Sourcer is an Erlang scanner+parser tailored for use in tools that handle source code (like IDEs and refactoring tools), keeping track of the exact source code in the files and allowing for incomplete and malformed code. It was originally developed as part of erlide, but it is easier to handle and to get feedback if it is a separate project. As a matter of fact, I discovered many bugs, thinkos and other problems just by looking at the code as an independent entity.
Note: the current status is still very alpha. I hope to get feedback from any interested party and important changes will almost certainly happen to both implementation and API.
The normal tools for processing source code are aiming to support the compiler and thus are lossy: information that is uninteresting to the compiler is dropped. When supporting editors, cross-referencing tools and other tools, we find ourselves needing to access all the information about the source code.
For example, if sections of a module are conditionally compiled and I am searching for all places where a certain function is called (maybe to rename it), I want to look even into the sections that are invisible to the regular parser because of the values of the currently defined macros. When looking at the resulting list of references, they could be annotated with the boolean macro expression deciding whether they are visible or not to the compiler.
Similarly, while I am editing a file, for example starting to enter a literal string in the middle of the file, I don't want the rest of the file to get scanned as part of that string until the ending quote is entered.
Having to keep an implementation of these tools parallel with the OTP ones is not easy, but the kind of functionality we are after can't be integrated into the OTP parser tools either, so we have no other option.
- Referenceable elements: elements with a name that other parts of the code can refer to: modules, functions, macros, records, record fields, variables.
- All source constructs are preserved, but we keep track of the expansion of macros and includes and also of conditional blocks. The original source text must be possible to reconstruct.
- Source code that is incomplete or in error should be handled gracefully.
- The lexical tokens are linked in several streams: the source code stream and the expanded stream.
- The parser is mostly interested in the structure of the source file and thus ignores most details about the expressions inside forms, except for detecting usage of referenceable elements. This might also allow handling of ill-behaved macros, whose values are not correct expressions.
- Nodes in the syntax trees produced by the parser must keep track of their respective ranges in the lexical token streams.

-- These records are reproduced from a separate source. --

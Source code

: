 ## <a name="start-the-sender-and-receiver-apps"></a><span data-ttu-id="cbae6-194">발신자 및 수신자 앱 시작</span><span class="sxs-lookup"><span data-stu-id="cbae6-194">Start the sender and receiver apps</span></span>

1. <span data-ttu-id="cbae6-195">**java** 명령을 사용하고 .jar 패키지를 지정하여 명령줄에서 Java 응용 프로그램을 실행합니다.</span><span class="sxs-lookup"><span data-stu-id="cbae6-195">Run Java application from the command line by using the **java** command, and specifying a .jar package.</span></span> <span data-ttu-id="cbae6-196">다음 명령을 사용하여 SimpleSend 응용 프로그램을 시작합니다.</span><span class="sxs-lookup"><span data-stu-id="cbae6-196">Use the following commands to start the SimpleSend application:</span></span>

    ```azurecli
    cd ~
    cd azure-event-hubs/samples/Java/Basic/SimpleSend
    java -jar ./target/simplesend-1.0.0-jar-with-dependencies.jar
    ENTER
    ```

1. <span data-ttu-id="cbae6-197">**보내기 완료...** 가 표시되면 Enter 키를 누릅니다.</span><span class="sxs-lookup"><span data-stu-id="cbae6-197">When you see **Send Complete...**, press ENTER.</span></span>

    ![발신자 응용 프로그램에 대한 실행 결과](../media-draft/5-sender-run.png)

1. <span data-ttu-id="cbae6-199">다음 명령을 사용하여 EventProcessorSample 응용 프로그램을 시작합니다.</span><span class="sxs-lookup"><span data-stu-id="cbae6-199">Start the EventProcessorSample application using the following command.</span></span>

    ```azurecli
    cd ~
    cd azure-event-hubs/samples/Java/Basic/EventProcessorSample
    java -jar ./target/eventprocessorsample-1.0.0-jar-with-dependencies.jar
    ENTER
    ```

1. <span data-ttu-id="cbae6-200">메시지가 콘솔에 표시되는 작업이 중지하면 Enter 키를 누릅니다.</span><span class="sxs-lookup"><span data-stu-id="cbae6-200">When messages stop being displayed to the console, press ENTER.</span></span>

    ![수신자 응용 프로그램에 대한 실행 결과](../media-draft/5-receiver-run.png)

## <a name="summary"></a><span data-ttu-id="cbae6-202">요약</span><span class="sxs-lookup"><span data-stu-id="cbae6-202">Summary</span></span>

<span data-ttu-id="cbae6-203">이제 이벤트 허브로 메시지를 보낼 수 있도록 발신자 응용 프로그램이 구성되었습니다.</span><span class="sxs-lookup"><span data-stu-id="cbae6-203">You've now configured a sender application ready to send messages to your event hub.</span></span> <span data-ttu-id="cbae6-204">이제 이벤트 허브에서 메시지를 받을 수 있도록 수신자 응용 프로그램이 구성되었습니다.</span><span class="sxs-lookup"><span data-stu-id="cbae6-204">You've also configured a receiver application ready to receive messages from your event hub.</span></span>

Some nodes might have distinguished ranges of tokens that define their "main feature" or name.
- The tools must be able to support Erlang code that targets even older OTP versions than the latest. I think the customary (current + 2 older versions) policy is a good decision. This doesn't mean that it must run on older versions, but it must be able to correctly parse older code. I think that it can be required to run on the latest OTP version, thus being able to use all current features, because the kind of tools that would use this parser run usually on the developer's desktop, not on live systems.
- The APIs for the tools and the syntax tree should follow as much as possible the ones for the corresponding OTP alternatives.
- The token location information should include even the offset (in characters) from the beginning of the file.
Module and function comments should be available from the respective nodes in the parse tree. Likewise, function specs should be linked from the function definition.
It would be cool if even parse transforms could be handled while keeping all connections to the original code, but that is probably for future development.
- If possible, parsing should be incremental: a change takes into consideration the previous parse tree, so that for example a string with an unclosed quote doesn't make the rest of the file appear as being part of the string.
- Reimplementing the lexical scanner and keeping it updated when things change in OTP is tedious and error-prone. It is better to use erl_scan and wrap it in our own module, computing the extra information and providing an extended token data structure.
- Because erl_scan has slightly different APIs in different OTP versions, we can't use the OTP module directly without being able to detect and convert all the variants. Alternatively (which I think is simpler), we keep a local renamed copy of erl_scan and utility modules and update it whenever necessary.